WHAT YOU HAVE TO DO> Show each line of the records in which the word "mathcal" occurs.

· · · · · · ·

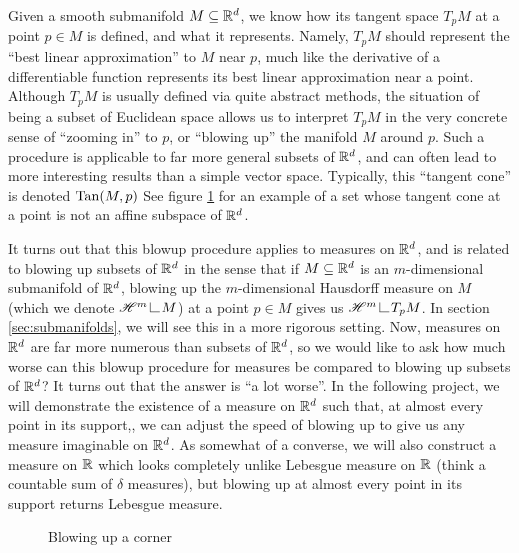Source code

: Given a smooth submanifold $M \subseteq \mathbb{R}^d$, we know how its tangent space $T_pM$ at a point $p \in M$ is defined, and what it represents. Namely, $T_p M$ should represent the ``best linear approximation'' to $M$ near $p$, much like the derivative of a differentiable function represents its best linear approximation near a point. Although $T_p M$ is usually defined via quite abstract methods, the situation of being a subset of Euclidean space allows us to interpret $T_p M$ in the very concrete sense of ``zooming in'' to $p$, or ``blowing up'' the manifold $M$ around $p$. Such a procedure is applicable to far more general subsets of $\mathbb{R}^d$, and can often lead to more interesting results than a simple vector space. Typically, this ``tangent cone'' is denoted $\operatorname{Tan}(M,p)$ See figure \ref{fig:blowingUpCorner} for an example of a set whose tangent cone at a point is not an affine subspace of $\mathbb{R}^d$.

It turns out that this blowup procedure applies to measures on $\mathbb{R}^d$, and is related to blowing up subsets of $\mathbb{R}^d$ in the sense that if $M \subseteq \mathbb{R}^d$ is an $m$-dimensional submanifold of $\mathbb{R}^d$, blowing up the $m$-dimensional Hausdorff  measure on $M$ (which we denote $\scrH^m \restrict M$) at a point $p \in M$ gives us $\scrH^m \restrict T_pM$. In section \ref{sec:submanifolds}, we will see this in a more rigorous setting. Now, measures on $\mathbb{R}^d$ are far more numerous than subsets of $\mathbb{R}^d$, so we would like to ask how much worse can this blowup procedure for measures be compared to blowing up subsets of $\mathbb{R}^d$? It turns out that the answer is ``a lot worse''. In the following project, we will demonstrate the existence of a measure on $\mathbb{R}^d$ such that, at almost every point in its support,, we can adjust the speed of blowing up to give us any measure imaginable on $\mathbb{R}^d$. As somewhat of a converse, we will also construct a measure on $\mathbb{R}$ which looks completely unlike Lebesgue measure on $\mathbb{R}$ (think a countable sum of $\delta$ measures), but blowing up at almost every point in its support returns Lebesgue measure.

\begin{figure} \label{fig:blowingUpCorner}
    \centering

    \caption{Blowing up a corner}
\end{figure}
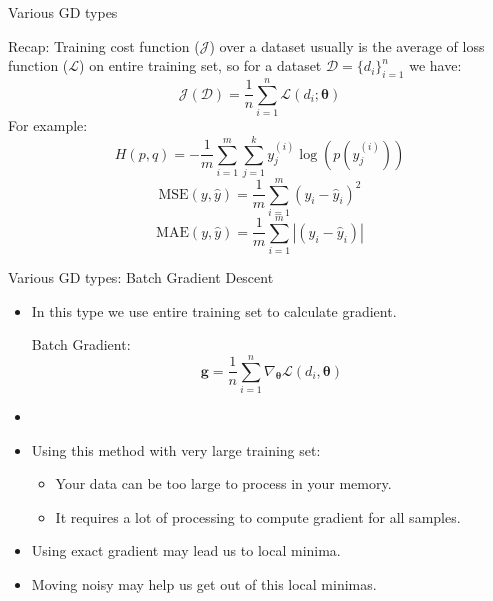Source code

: \documentclass[compress,oilve,t]{beamer}
\newcommand{\tc}[2]{
	\textcolor{#1}{\hspace{-2pt}#2\hspace{-2pt}}
}
\begin{document}
\begin{frame}{Various GD types}
	\begin{block}{Recap:}
		Training cost function ($\mathcal{J}$) over a dataset usually is the average of loss function ($\mathcal{L}$) on entire training set, so for a dataset $\mathcal{D}=\{d_i\}_{i=1}^n$ we have:
		\[
		\mathcal{J}(\mathcal{D}) = \frac{1}{n} \sum_{i=1}^{n} \mathcal{L}(d_i; \bm{\theta})
		\]
		For example:
		\begin{equation*}
			H(p, q)=-\frac{1}{m} \sum_{i=1}^m\sum_{j=1}^{k} y_j^{(i)} \log (p(y_j^{(i)}))
		\end{equation*}
		\begin{equation*}
			\text{MSE}(y, \hat{y}) = \frac{1}{m}\sum_{i=1}^{m}(y_i-\hat{y}_i)^2
		\end{equation*}
		\begin{equation*}
			\text{MAE}(y, \hat{y}) = \frac{1}{m}\sum_{i=1}^{m}|(y_i-\hat{y}_i)|
		\end{equation*}
	\end{block}
\end{frame}

\begin{frame}{Various GD types: Batch Gradient Descent}
	\begin{itemize}
		\item In this type we use \tc{keywords}{entire training set} to calculate gradient.
		\begin{block}{Batch Gradient:}
			\[
			\bm{g} = \frac{1}{n}\sum_{i=1}^n \nabla_{\bm{\theta}} \mathcal{L}(d_i, \bm{\theta})
			\]
		\end{block}
		\item[]
		\item Using this method with very large training set:
		\begin{itemize}
			\item Your data can be too large to process in your memory.
			\item It requires a lot of processing to compute gradient for all samples.
		\end{itemize}
		\item Using exact gradient may lead us to local minima.
		\item Moving noisy may help us get out of this local minimas.
	\end{itemize}
\end{frame}
\end{document}
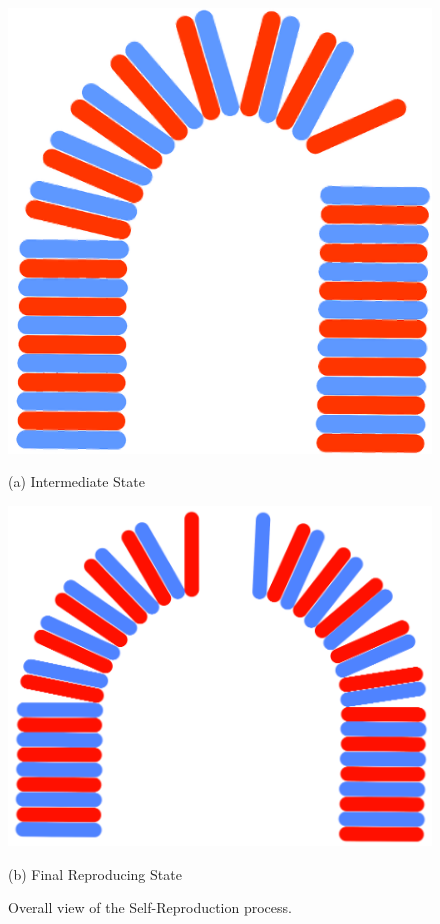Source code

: \documentclass[lettersize,journal]{IEEEtran}
\begin{document}
\begin{itemize}
\begin{figure}[H]
  \begin{minipage}[b]{0.4\linewidth}
    \centering
    \includegraphics[width=\linewidth]{13_7.png}
    \caption*{(a) Intermediate State}
  \end{minipage}
  \hfill
  \begin{minipage}[b]{0.5\linewidth}
    \centering
    \includegraphics[width=\linewidth]{10_10.png}
    \caption*{(b) Final Reproducing State}
  \end{minipage}

  \caption{Overall view of the Self-Reproduction process.}
  \label{fig:combined}
\end{figure}

\end{itemize}
\end{document}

· · · · · · ·

WRITTEN SOLUTION>
		Training cost function ($\mathcal{J}$) over a dataset usually is the average of loss function ($\mathcal{L}$) on entire training set, so for a dataset $\mathcal{D}=\{d_i\}_{i=1}^n$ we have:
		\mathcal{J}(\mathcal{D}) = \frac{1}{n} \sum_{i=1}^{n} \mathcal{L}(d_i; \bm{\theta})
			\bm{g} = \frac{1}{n}\sum_{i=1}^n \nabla_{\bm{\theta}} \mathcal{L}(d_i, \bm{\theta})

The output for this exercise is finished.